Some of those moves have come at quarterback, with the Denver Broncos trading for Russell Wilson, and the Cleveland Browns trading for Deshaun Watson, while others have come at wide receiver (Davante Adams trade to the Las Vegas Raiders). Some of the largest moves overall though have come with teams aiming for elite-level pass rushers, like the Los Angeles Chargers trading for Khalil Mack, the Raiders signing Chandler Jones, and even the Indianapolis Colts trading for Yannick Ngakoue.
Quietly though, the Steelers have stood pat in that department, knowing they have the NFL’s reigning Defensive Player of the Year in T.J. Watt and a consensus All-Pro in Cameron Heyward on their defense.
While Jones and Mack have stolen headlines, Watt and Heyward aren’t going anywhere, at least according to NFL.com’s Bucky Brooks, who ranked the pairing his No. 3 pass rush duo in the NFL Friday.

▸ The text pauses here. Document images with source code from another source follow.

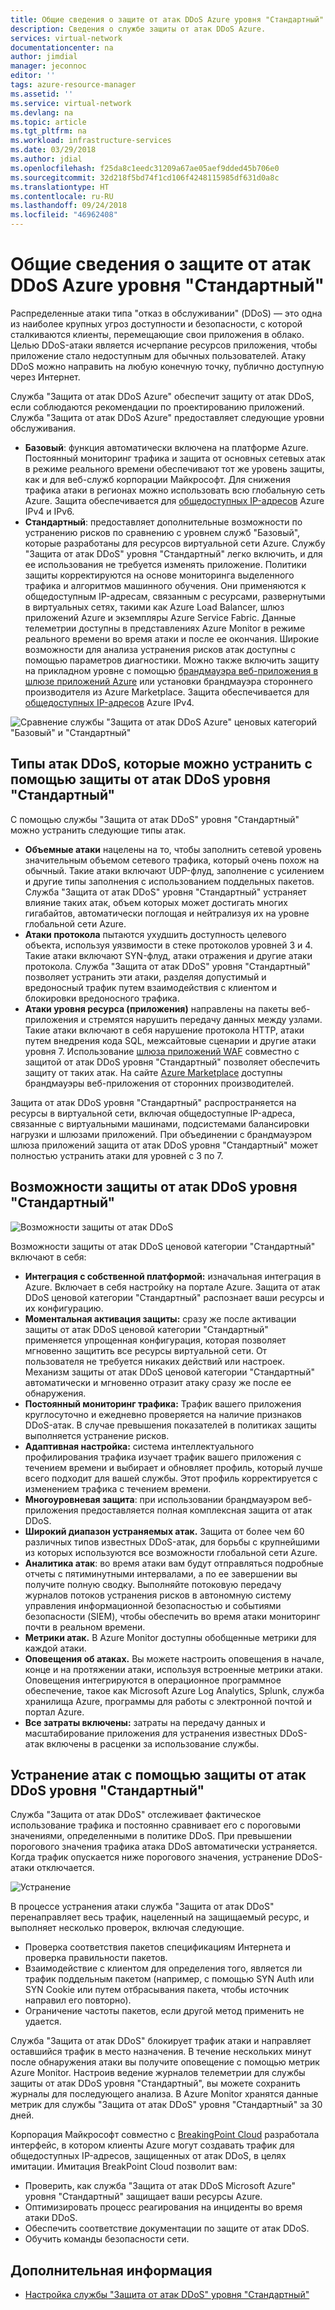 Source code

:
 ```yaml
---
title: Общие сведения о защите от атак DDoS Azure уровня "Стандартный" | Документы Майкрософт
description: Сведения о службе защиты от атак DDoS Azure.
services: virtual-network
documentationcenter: na
author: jimdial
manager: jeconnoc
editor: ''
tags: azure-resource-manager
ms.assetid: ''
ms.service: virtual-network
ms.devlang: na
ms.topic: article
ms.tgt_pltfrm: na
ms.workload: infrastructure-services
ms.date: 03/29/2018
ms.author: jdial
ms.openlocfilehash: f25da8c1eedc31209a67ae05aef9dded45b706e0
ms.sourcegitcommit: 32d218f5bd74f1cd106f4248115985df631d0a8c
ms.translationtype: HT
ms.contentlocale: ru-RU
ms.lasthandoff: 09/24/2018
ms.locfileid: "46962408"
---
```

# <a name="azure-ddos-protection-standard-overview"></a>Общие сведения о защите от атак DDoS Azure уровня "Стандартный"

Распределенные атаки типа "отказ в обслуживании" (DDoS) — это одна из наиболее крупных угроз доступности и безопасности, с которой сталкиваются клиенты, перемещающие свои приложения в облако. Целью DDoS-атаки является исчерпание ресурсов приложения, чтобы приложение стало недоступным для обычных пользователей. Атаку DDoS можно направить на любую конечную точку, публично доступную через Интернет.

Служба "Защита от атак DDoS Azure" обеспечит защиту от атак DDoS, если соблюдаются рекомендации по проектированию приложений. Служба "Защита от атак DDoS Azure" предоставляет следующие уровни обслуживания.

- **Базовый**: функция автоматически включена на платформе Azure. Постоянный мониторинг трафика и защита от основных сетевых атак в режиме реального времени обеспечивают тот же уровень защиты, как и для веб-служб корпорации Майкрософт. Для снижения трафика атаки в регионах можно использовать всю глобальную сеть Azure. Защита обеспечивается для [общедоступных IP-адресов](virtual-network-public-ip-address.md) Azure IPv4 и IPv6.
- **Стандартный**: предоставляет дополнительные возможности по устранению рисков по сравнению с уровнем служб "Базовый", которые разработаны для ресурсов виртуальной сети Azure. Службу "Защита от атак DDoS" уровня "Стандартный" легко включить, и для ее использования не требуется изменять приложение. Политики защиты корректируются на основе мониторинга выделенного трафика и алгоритмов машинного обучения. Они применяются к общедоступным IP-адресам, связанным с ресурсами, развернутыми в виртуальных сетях, такими как Azure Load Balancer, шлюз приложений Azure и экземпляры Azure Service Fabric. Данные телеметрии доступны в представлениях Azure Monitor в режиме реального времени во время атаки и после ее окончания. Широкие возможности для анализа устранения рисков атак доступны с помощью параметров диагностики. Можно также включить защиту на прикладном уровне с помощью [брандмауэра веб-приложения в шлюзе приложений Azure](../application-gateway//application-gateway-web-application-firewall-overview.md?toc=%2fazure%2fvirtual-network%2ftoc.json) или установки брандмауэра стороннего производителя из Azure Marketplace. Защита обеспечивается для [общедоступных IP-адресов](virtual-network-public-ip-address.md) Azure IPv4.

![Сравнение службы "Защита от атак DDoS Azure" ценовых категорий "Базовый" и "Стандартный"](./media/ddos-protection-overview/ddoscomparison.png)

## <a name="types-of-ddos-attacks-that-ddos-protection-standard-mitigates"></a>Типы атак DDoS, которые можно устранить с помощью защиты от атак DDoS уровня "Стандартный"

С помощью службы "Защита от атак DDoS" уровня "Стандартный" можно устранить следующие типы атак.

- **Объемные атаки** нацелены на то, чтобы заполнить сетевой уровень значительным объемом сетевого трафика, который очень похож на обычный. Такие атаки включают UDP-флуд, заполнение с усилением и другие типы заполнения с использованием поддельных пакетов. Служба "Защита от атак DDoS" уровня "Стандартный" устраняет влияние таких атак, объем которых может достигать многих гигабайтов, автоматически поглощая и нейтрализуя их на уровне глобальной сети Azure.
- **Атаки протокола** пытаются ухудшить доступность целевого объекта, используя уязвимости в стеке протоколов уровней 3 и 4. Такие атаки включают SYN-флуд, атаки отражения и другие атаки протокола. Служба "Защита от атак DDoS" уровня "Стандартный" позволяет устранить эти атаки, разделяя допустимый и вредоносный трафик путем взаимодействия с клиентом и блокировки вредоносного трафика. 
- **Атаки уровня ресурса (приложения)** направлены на пакеты веб-приложения и стремятся нарушить передачу данных между узлами. Такие атаки включают в себя нарушение протокола HTTP, атаки путем внедрения кода SQL, межсайтовые сценарии и другие атаки уровня 7. Использование [шлюза приложений WAF](../application-gateway/application-gateway-web-application-firewall-overview.md?toc=%2fazure%2fvirtual-network%2ftoc.json) совместно с защитой от атак DDoS уровня "Стандартный" позволяет обеспечить защиту от таких атак. На сайте [Azure Marketplace](https://azuremarketplace.microsoft.com/marketplace/apps?page=1&search=web%20application%20firewall) доступны брандмауэры веб-приложения от сторонних производителей.

Защита от атак DDoS уровня "Стандартный" распространяется на ресурсы в виртуальной сети, включая общедоступные IP-адреса, связанные с виртуальными машинами, подсистемами балансировки нагрузки и шлюзами приложений. При объединении с брандмауэром шлюза приложений защита от атак DDoS уровня "Стандартный" может полностью устранить атаки для уровней с 3 по 7.

## <a name="ddos-protection-standard-features"></a>Возможности защиты от атак DDoS уровня "Стандартный"

![Возможности защиты от атак DDoS](./media/ddos-protection-overview/ddosfeatures.png)

Возможности защиты от атак DDoS ценовой категории "Стандартный" включают в себя:

- **Интеграция с собственной платформой:** изначальная интеграция в Azure. Включает в себя настройку на портале Azure. Защита от атак DDoS ценовой категории "Стандартный" распознает ваши ресурсы и их конфигурацию.
- **Моментальная активация защиты:** сразу же после активации защиты от атак DDoS ценовой категории "Стандартный" применяется упрощенная конфигурация, которая позволяет мгновенно защитить все ресурсы виртуальной сети. От пользователя не требуется никаких действий или настроек. Механизм защиты от атак DDoS ценовой категории "Стандартный" автоматически и мгновенно отразит атаку сразу же после ее обнаружения.
- **Постоянный мониторинг трафика:** Трафик вашего приложения круглосуточно и ежедневно проверяется на наличие признаков DDoS-атак. В случае превышения показателей в политиках защиты выполняется устранение рисков.
- **Адаптивная настройка:** система интеллектуального профилирования трафика изучает трафик вашего приложения с течением времени и выбирает и обновляет профиль, который лучше всего подходит для вашей службы. Этот профиль корректируется с изменением трафика с течением времени.
- **Многоуровневая защита**: при использовании брандмауэром веб-приложения предоставляется полная комплексная защита от атак DDoS.
- **Широкий диапазон устраняемых атак.** Защита от более чем 60 различных типов известных DDoS-атак, для борьбы с крупнейшими из которых используются все возможности глобальной сети Azure.
- **Аналитика атак**: во время атаки вам будут отправляться подробные отчеты с пятиминутными интервалами, а по ее завершении вы получите полную сводку. Выполняйте потоковую передачу журналов потоков устранения рисков в автономную систему управления информационной безопасностью и событиями безопасности (SIEM), чтобы обеспечить во время атаки мониторинг почти в реальном времени.
- **Метрики атак.** В Azure Monitor доступны обобщенные метрики для каждой атаки.
- **Оповещения об атаках.** Вы можете настроить оповещения в начале, конце и на протяжении атаки, используя встроенные метрики атаки. Оповещения интегрируются в операционное программное обеспечение, такое как Microsoft Azure Log Analytics, Splunk, служба хранилища Azure, программы для работы с электронной почтой и портал Azure.
- **Все затраты включены:** затраты на передачу данных и масштабирование приложения для устранения известных DDoS-атак включены в расценки за использование службы.

## <a name="ddos-protection-standard-mitigation"></a>Устранение атак с помощью защиты от атак DDoS уровня "Стандартный"

Служба "Защита от атак DDoS" отслеживает фактическое использование трафика и постоянно сравнивает его с пороговыми значениями, определенными в политике DDoS. При превышении порогового значения трафика атака DDoS автоматически устраняется. Когда трафик опускается ниже порогового значения, устранение DDoS-атаки отключается.

![Устранение](./media/ddos-protection-overview/mitigation.png)

В процессе устранения атаки служба "Защита от атак DDoS" перенаправляет весь трафик, нацеленный на защищаемый ресурс, и выполняет несколько проверок, включая следующие.

- Проверка соответствия пакетов спецификациям Интернета и проверка правильности пакетов.
- Взаимодействие с клиентом для определения того, является ли трафик поддельным пакетом (например, с помощью SYN Auth или SYN Cookie или путем отбрасывания пакета, чтобы источник направил его повторно).
- Ограничение частоты пакетов, если другой метод применить не удается.

Служба "Защита от атак DDoS" блокирует трафик атаки и направляет оставшийся трафик в место назначения. В течение нескольких минут после обнаружения атаки вы получите оповещение с помощью метрик Azure Monitor. Настроив ведение журналов телеметрии для службы защиты от атак DDoS уровня "Стандартный", вы можете сохранить журналы для последующего анализа. В Azure Monitor хранятся данные метрик для службы "Защита от атак DDoS" уровня "Стандартный" за 30 дней.

Корпорация Майкрософт совместно с [BreakingPoint Cloud](https://www.ixiacom.com/products/breakingpoint-cloud) разработала интерфейс, в котором клиенты Azure могут создавать трафик для общедоступных IP-адресов, защищенных от атак DDoS, в целях имитации. Имитация BreakPoint Cloud позволит вам:

- Проверить, как служба "Защита от атак DDoS Microsoft Azure" уровня "Стандартный" защищает ваши ресурсы Azure.
- Оптимизировать процесс реагирования на инциденты во время атаки DDoS.
- Обеспечить соответствие документации по защите от атак DDoS.
- Обучить команды безопасности сети.

## <a name="next-steps"></a>Дополнительная информация

- [Настройка службы "Защита от атак DDoS" уровня "Стандартный"](manage-ddos-protection.md)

Of course, Brooks has Jones and Maxx Crosby in Las Vegas as his No. 1 duo, and Mack and Joey Bosa in Los Angeles as his No. 2 following the offseason moves. Watt and Heyward keep chugging along through, landing at No. 3.
“Watt is a disruptive sack master with a knack for producing splash plays off the edge. The reigning Defensive Player of the Year has 65 sacks over the past four seasons. He’s also forced 21 fumbles over that span, utilizing a tomahawk chop that separates the quarterback from the ball,” Brooks writes. “Heyward is a rock-solid interior playmaker with underrated pass-rushing skills. He has notched double-digit sacks twice in his 11-year career, but his disruption between the tackles doesn’t always show up on the stat sheet.
“Opponents are forced to account for his whereabouts in pass protection, and that is a problem when Watt is wreaking havoc off the edges,” Brooks added. “As new defensive coordinator Teryl Austin starts tweaking the scheme to create more sack opportunities for his top playmakers, the AFC could see Watt and Heyward post monster numbers once again for a defense that should be more aggressive and scheme-diverse next season.”
There’s no denying just how great the duo is, even if they might not profile as the typical pass rush tandem with Watt coming off the edge and Heyward feasting in the middle of the offensive line the last few seasons together.
Watt certainly gets all of the national attention due to his splash plays working off the edge, not to mention his last name, but Heyward is just as good as Watt is, making for a dominant duo that teams have a very tough time scheming for.
Under new defensive coordinator Teryl Austin, not much should change, in terms of the duo’s usage, which should lead to another monster year from the two. As Brooks points out though, some subtle adjustments and the influence of new senior defensive assistant/LB coach Brian Flores could lead to more elaborate pressure packages, potentially leading to more sacks and disruptive plays from the third-ranked pass rush duo.